Excavations carried out in Chania’s Old Town have revealed it to be the site of ancient Kydonia, one of the cities of Minoan Crete. Following the collapse of Minoan culture, it grew into a politically powerful city-state and remained so through the Classical Greek period. After initial resistance to Roman invasion, it succumbed in 69 BC but, ironically, the city flourished under Roman rule, which lasted until 324.
Chania was the seat of a bishop during the early Christian era and remained a significant settlement and military fort under the protection of the Byzantine Empire. However, as the influence of Byzantium waned, Crete came under control of the Venetians, who colonised Chania in 1252 and undertook to strengthen the city’s defences. During their occupation, which lasted nearly 400 years, they built two sets of city walls, portions of which are still intact.

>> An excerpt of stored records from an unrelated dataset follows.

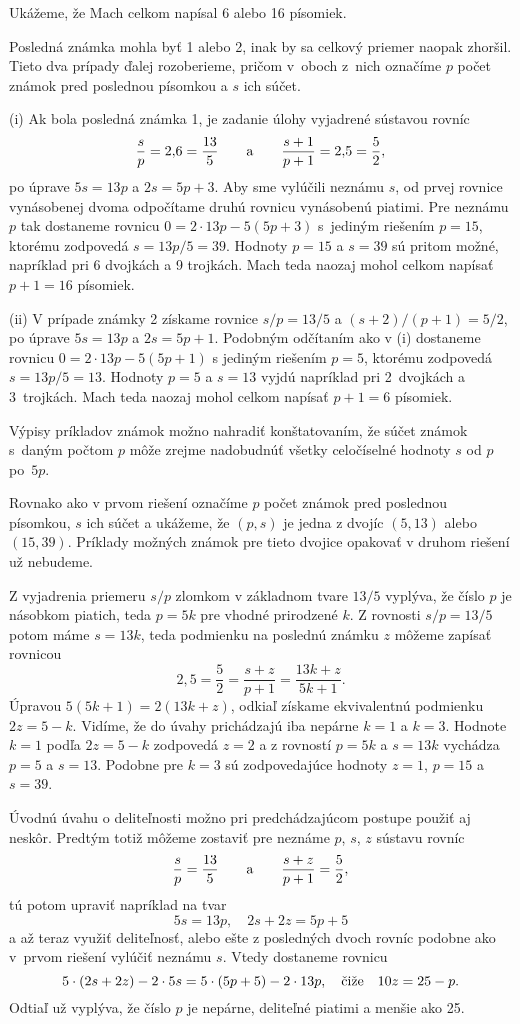 {%
Ukážeme, že Mach celkom napísal 6 alebo 16 písomiek.

Posledná známka mohla byť 1 alebo 2, inak by sa celkový priemer
naopak zhoršil. Tieto dva prípady ďalej rozoberieme, pričom
v~oboch z~nich označíme $p$ počet známok pred poslednou písomkou
a $s$ ich súčet.

(i) Ak bola posledná známka 1, je zadanie úlohy vyjadrené
sústavou rovníc
$$
\frac sp=2{,}6=\frac{13}5\qquad\hbox{a}\qquad \frac{s+1}{p+1}=2{,}5=\frac 52,
$$
po úprave $5s=13p$ a $2s=5p+3$. Aby sme vylúčili neznámu $s$,
od prvej rovnice vynásobenej dvoma odpočítame druhú rovnicu
vynásobenú piatimi. Pre neznámu $p$ tak dostaneme rovnicu
$0=2\cdot13p-5(5p+3)$ s~jediným riešením $p=15$,
ktorému zodpovedá $s=13p/5=39$. Hodnoty $p=15$ a $s=39$
sú pritom možné, napríklad pri 6 dvojkách a 9 trojkách.
Mach teda naozaj mohol celkom napísať $p+1=16$ písomiek.

(ii) V prípade známky 2 získame rovnice $s/p=13/5$ a
$(s+2)/(p+1)=5/2$, po úprave $5s=13p$ a $2s=5p+1$. Podobným
odčítaním ako v (i) dostaneme rovnicu $0=2\cdot13p-5(5p+1)$
s jediným riešením $p=5$, ktorému zodpovedá $s=13p/5=13$.
Hodnoty $p=5$ a $s=13$ vyjdú napríklad pri 2~dvojkách a
3~trojkách.
Mach teda naozaj mohol celkom napísať $p+1=6$ písomiek.

\poznamka
Výpisy príkladov známok možno nahradiť konštatovaním, že súčet
známok s~daným počtom $p$ môže zrejme nadobudnúť
všetky celočíselné hodnoty $s$ od $p$ po~$5p$.

\ineriesenie
Rovnako ako v prvom riešení označíme $p$ počet známok
pred poslednou písomkou, $s$ ich súčet a ukážeme, že
$(p,s)$ je jedna z dvojíc $(5,13)$ alebo $(15,39)$.
Príklady možných známok pre tieto dvojice opakovať v druhom riešení
už nebudeme.

Z vyjadrenia priemeru $s/p$ zlomkom v základnom tvare $13/5$ vyplýva,
že číslo $p$ je násobkom piatich, teda $p=5k$ pre vhodné prirodzené
$k$. Z rovnosti $s/p=13/5$ potom máme $s=13k$,
teda podmienku na poslednú známku $z$ môžeme zapísať rovnicou
$$
2{,}5=\frac52=\frac{s+z}{p+1}=\frac{13k+z}{5k+1}.
$$
Úpravou $5(5k+1)=2(13k+z)$, odkiaľ získame ekvivalentnú podmienku
$2z=5-k$. Vidíme, že do úvahy prichádzajú iba nepárne $k=1$ a
$k=3$. Hodnote $k=1$ podľa $2z=5-k$ zodpovedá $z=2$ a
z rovností $p=5k$ a $s=13k$ vychádza $p=5$ a $s=13$.
Podobne pre $k=3$ sú zodpovedajúce hodnoty $z=1$, $p=15$ a
$s=39$.

\poznamka
Úvodnú úvahu o deliteľnosti možno pri predchádzajúcom postupe použiť aj
neskôr. Predtým totiž môžeme zostaviť pre neznáme $p$, $s$, $z$
sústavu rovníc
$$
\frac sp=\frac{13}5\qquad\hbox{a}\qquad\frac{s+z}{p+1}=\frac52,
$$
tú potom upraviť napríklad na tvar
$$
5s = 13p, \quad 2s + 2z = 5p +5
$$
a až teraz využiť deliteľnosť, alebo ešte
z posledných dvoch rovníc podobne ako v~prvom riešení vylúčiť
neznámu $s$. Vtedy dostaneme rovnicu
$$
5\cdot(2s+2z)-2\cdot 5s=5\cdot(5p+5)-2\cdot13p, \quad\hbox{čiže}\quad
10z=25-p.
$$
Odtiaľ už vyplýva, že číslo $p$ je nepárne, deliteľné piatimi a menšie ako 25.


}
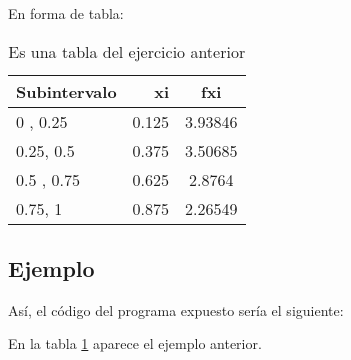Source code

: \documentclass[spanish,a4paper,11pt]{article}
\begin{document}
En forma de tabla:\\
\begin{table}[!h]
\begin{tabular}{lrc}
Subintervalo & xi & fxi\\
\hline
0 , 0.25 & 0.125 & 3.93846\\
0.25, 0.5  & 0.375 & 3.50685\\
0.5 , 0.75 & 0.625 & 2.8764\\
0.75, 1  & 0.875 & 2.26549
\end{tabular}
\caption{Es una tabla del ejercicio anterior}
\label{Mitabla}
\end{table}


\subsection{Ejemplo}

Así, el código del programa expuesto sería el siguiente:


En la tabla \ref{Mitabla} aparece el ejemplo anterior.


\end{document}
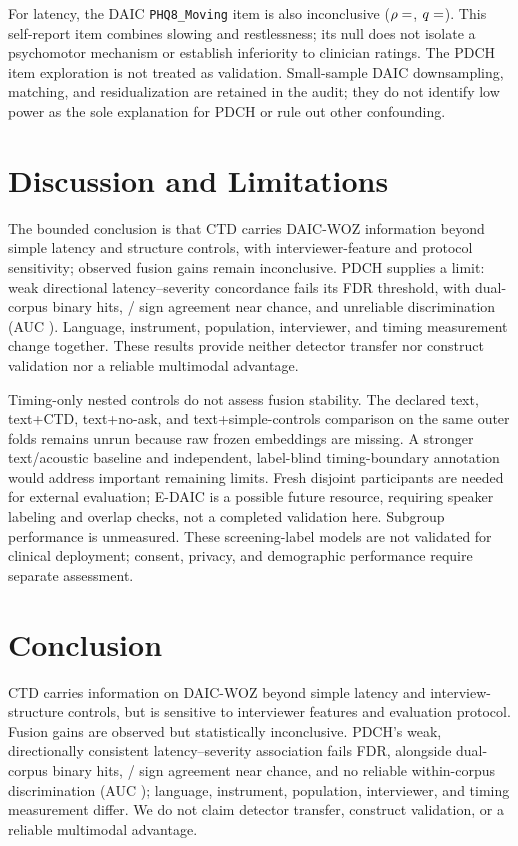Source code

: \documentclass{article}
\begin{document}
For latency, the DAIC \texttt{PHQ8\_Moving} item is also inconclusive ($\rho=\R{movingLatencyr}$, $q=\R{movingLatencyq}$). This self-report item combines slowing and restlessness; its null does not isolate a psychomotor mechanism or establish inferiority to clinician ratings. The PDCH item exploration is not treated as validation. Small-sample DAIC downsampling, matching, and residualization are retained in the audit; they do not identify low power as the sole explanation for PDCH or rule out other confounding.

\section{Discussion and Limitations}
The bounded conclusion is that CTD carries DAIC-WOZ information beyond simple latency and structure controls, with interviewer-feature and protocol sensitivity; observed fusion gains remain inconclusive. PDCH supplies a limit: weak directional latency--severity concordance fails its FDR threshold, with  dual-corpus binary hits, / sign agreement near chance, and unreliable discrimination (AUC ). Language, instrument, population, interviewer, and timing measurement change together. These results provide neither detector transfer nor construct validation nor a reliable multimodal advantage.

Timing-only nested controls do not assess fusion stability. The declared text, text+CTD, text+no-ask, and text+simple-controls comparison on the same outer folds remains unrun because raw frozen embeddings are missing. A stronger text/acoustic baseline and independent, label-blind timing-boundary annotation would address important remaining limits. Fresh disjoint participants are needed for external evaluation; E-DAIC is a possible future resource, requiring speaker labeling and overlap checks, not a completed validation here. Subgroup performance is unmeasured. These screening-label models are not validated for clinical deployment; consent, privacy, and demographic performance require separate assessment.

\section{Conclusion}
CTD carries information on DAIC-WOZ beyond simple latency and interview-structure controls, but is sensitive to interviewer features and evaluation protocol. Fusion gains are observed but statistically inconclusive. PDCH's weak, directionally consistent latency--severity association fails FDR, alongside  dual-corpus binary hits, / sign agreement near chance, and no reliable within-corpus discrimination (AUC ); language, instrument, population, interviewer, and timing measurement differ. We do not claim detector transfer, construct validation, or a reliable multimodal advantage.
\end{document}
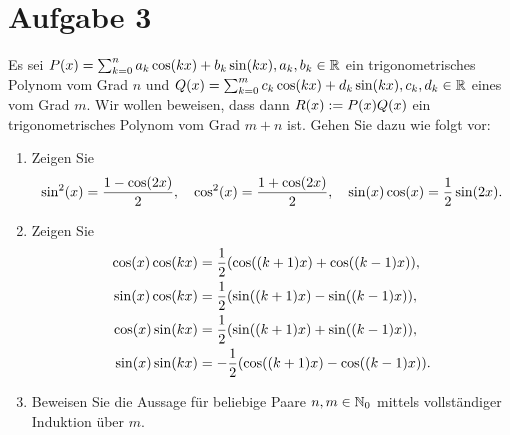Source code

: \documentclass{exercise}
\begin{document}
    \section*{Aufgabe 3}

    \begin{problem}
        Es sei \(P\parentheses*{x} = \sum_{k = 0}^n a_k \cos\parentheses*{kx} + b_k \sin\parentheses*{kx}, a_k, b_k \in \R\) ein trigonometrisches Polynom vom Grad \(n\) und \(Q\parentheses*{x} = \sum_{k = 0}^m c_k \cos\parentheses*{kx} + d_k \sin\parentheses*{kx}, c_k, d_k \in \R\) eines vom Grad \(m\).
        Wir wollen beweisen, dass dann \(R\parentheses*{x} := P\parentheses*{x}Q\parentheses*{x}\) ein trigonometrisches Polynom vom Grad \(m + n\) ist.
        Gehen Sie dazu wie folgt vor:
        \begin{enumerate}
            \item Zeigen Sie
            \[
                \sin^2\parentheses*{x} = \frac{1 - \cos\parentheses*{2x}}{2}, \quad \cos^2\parentheses*{x} = \frac{1 + \cos\parentheses*{2x}}{2}, \quad \sin\parentheses*{x}\cos\parentheses*{x} = \frac{1}{2}\sin\parentheses*{2x}.
            \]
            \item Zeigen Sie
            \begin{align*}
                \cos\parentheses*{x}\cos\parentheses*{kx} &= \frac{1}{2}\parentheses*{\cos\parentheses*{\parentheses*{k + 1}x} + \cos\parentheses*{\parentheses*{k - 1}x}},\\
                \sin\parentheses*{x}\cos\parentheses*{kx} &= \frac{1}{2}\parentheses*{\sin\parentheses*{\parentheses*{k + 1}x} - \sin\parentheses*{\parentheses*{k - 1}x}},\\
                \cos\parentheses*{x}\sin\parentheses*{kx} &= \frac{1}{2}\parentheses*{\sin\parentheses*{\parentheses*{k + 1}x} + \sin\parentheses*{\parentheses*{k - 1}x}},\\
                \sin\parentheses*{x}\sin\parentheses*{kx} &= -\frac{1}{2}\parentheses*{\cos\parentheses*{\parentheses*{k + 1}x} - \cos\parentheses*{\parentheses*{k - 1}x}}.
            \end{align*}
            \item Beweisen Sie die Aussage für beliebige Paare \(n, m \in \mathbb{N}_0\) mittels vollständiger Induktion über \(m\).
        \end{enumerate}
    \end{problem}
\end{document}
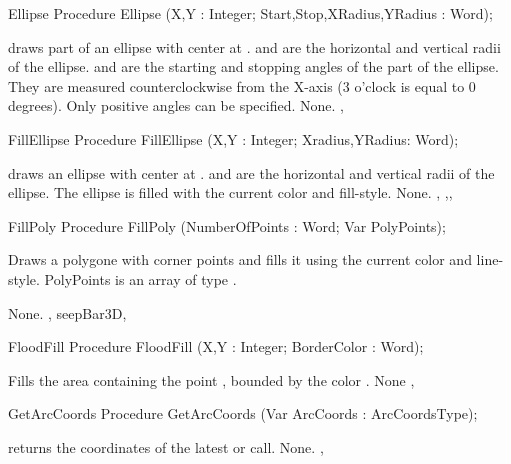 \begin{procedure}{Ellipse}
\Declaration
Procedure Ellipse (X,Y : Integer; Start,Stop,XRadius,YRadius : Word);

\Description
  draws part of an ellipse with center at .
 and  are the horizontal and vertical radii of the
ellipse.  and  are the starting and stopping angles of
the part of the ellipse. They are measured counterclockwise from the X-axis 
(3 o'clock is equal to 0 degrees). Only positive angles can be specified.
\Errors
None.
\SeeAlso
{} , 
\end{procedure}

\begin{procedure}{FillEllipse}
\Declaration
Procedure FillEllipse (X,Y : Integer; Xradius,YRadius: Word);

\Description
  draws an ellipse with center at .
 and  are the horizontal and vertical radii of the
ellipse. The ellipse is filled with the current color and fill-style.
\Errors
None.
\SeeAlso
{} ,
,, 
\end{procedure}

\begin{procedure}{FillPoly}
\Declaration
Procedure FillPoly (NumberOfPoints : Word; Var PolyPoints);

\Description

Draws a polygone with  corner points and fills it
using the current color and line-style. 
PolyPoints is an array of type .

\Errors
None.
\SeeAlso
{}, seep{Bar3D}, 
\end{procedure}

\begin{procedure}{FloodFill}
\Declaration
Procedure FloodFill (X,Y : Integer; BorderColor : Word);

\Description

Fills the area containing the point , bounded by the color
.
\Errors
None
\SeeAlso
{}, 
\end{procedure}

\begin{procedure}{GetArcCoords}
\Declaration
Procedure GetArcCoords (Var ArcCoords : ArcCoordsType);

\Description
{} returns the coordinates of the latest  or
 call.
\Errors
None.
\SeeAlso
{}, 
\end{procedure}

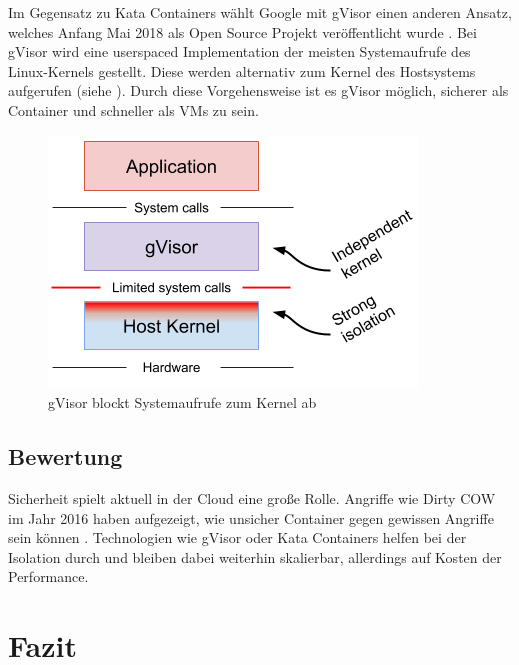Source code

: Im Gegensatz zu Kata Containers wählt Google mit gVisor einen anderen Ansatz, welches Anfang Mai 2018 als Open Source Projekt veröffentlicht wurde \citep{OpenSourcingGVisoraSandboxedContainerRuntime}. Bei gVisor wird eine userspaced Implementation der meisten Systemaufrufe des Linux-Kernels gestellt. Diese werden alternativ zum Kernel des Hostsystems aufgerufen (siehe ). Durch diese Vorgehensweise ist es gVisor möglich, sicherer als Container und schneller als VMs zu sein.

\begin{figure}[h]
	\begin{center}
		\includegraphics[scale=0.7]{bilder/gVisor.png}
		\caption{gVisor blockt Systemaufrufe zum Kernel ab \citep{OpenSourcingGVisoraSandboxedContainerRuntime}}
		\label{fig:gVisor}		
	\end{center}
\end{figure}

\pagebreak
\subsection{Bewertung}
\label{sec:compVMbasedBewertung}
Sicherheit spielt aktuell in der Cloud eine große Rolle. Angriffe wie Dirty COW im Jahr 2016 haben aufgezeigt, wie unsicher Container gegen gewissen Angriffe sein können \citep{DirtyCOWCVE20165195}. Technologien wie gVisor oder Kata Containers helfen bei der Isolation durch und bleiben dabei weiterhin skalierbar, allerdings auf Kosten der Performance.

\section{Fazit}
\label{sec:compFazit}

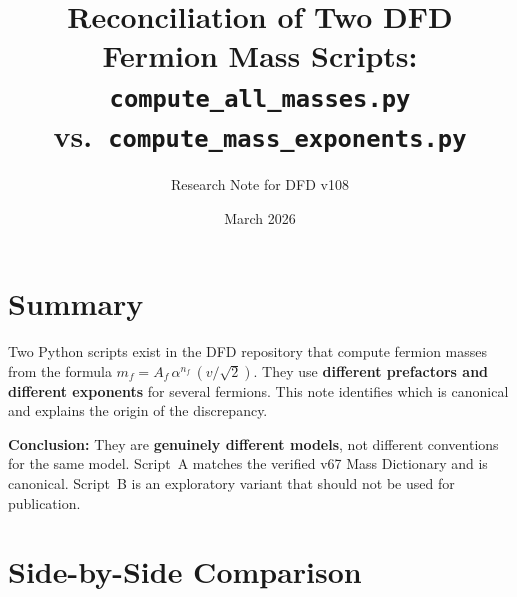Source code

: \documentclass[11pt,a4paper]{article}
\begin{document}
\title{Reconciliation of Two DFD Fermion Mass Scripts:\\
\texttt{compute\_all\_masses.py} vs.\ \texttt{compute\_mass\_exponents.py}}

\author{Research Note for DFD v108}

\date{March 2026}

\maketitle

\section{Summary}

Two Python scripts exist in the DFD repository that compute fermion masses
from the formula $m_f = A_f\,\alpha^{n_f}\,(v/\sqrt{2})$.  They use
\textbf{different prefactors and different exponents} for several fermions.
This note identifies which is canonical and explains the origin of the
discrepancy.

\textbf{Conclusion:} They are \textbf{genuinely different models}, not
different conventions for the same model.  Script~A matches the verified
v67 Mass Dictionary and is canonical.  Script~B is an exploratory variant
that should not be used for publication.

\section{Side-by-Side Comparison}
\end{document}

Despite this, the city was captured by the Ottomans in 1645 and remained under their rule until 1898. Both the Venetian and Turkish occupations left their mark on the architecture of Chania.
For the next nine years, Crete was under control the Great Powers who installed Prince George of Greece as the governor of the Autonomous Cretan State. Unification with Greece came on December 1, 1913.
In May of 1941, German forces began an intense air bombardment of Chania, destroying a large portion of the old town. While they won the Battle of Crete, Hitler’s elite commando parachute forces were decimated. The anniversary of the battle is commemorated each year with ceremonies in Chania as well as in the surrounding towns which also played a major role in the battle.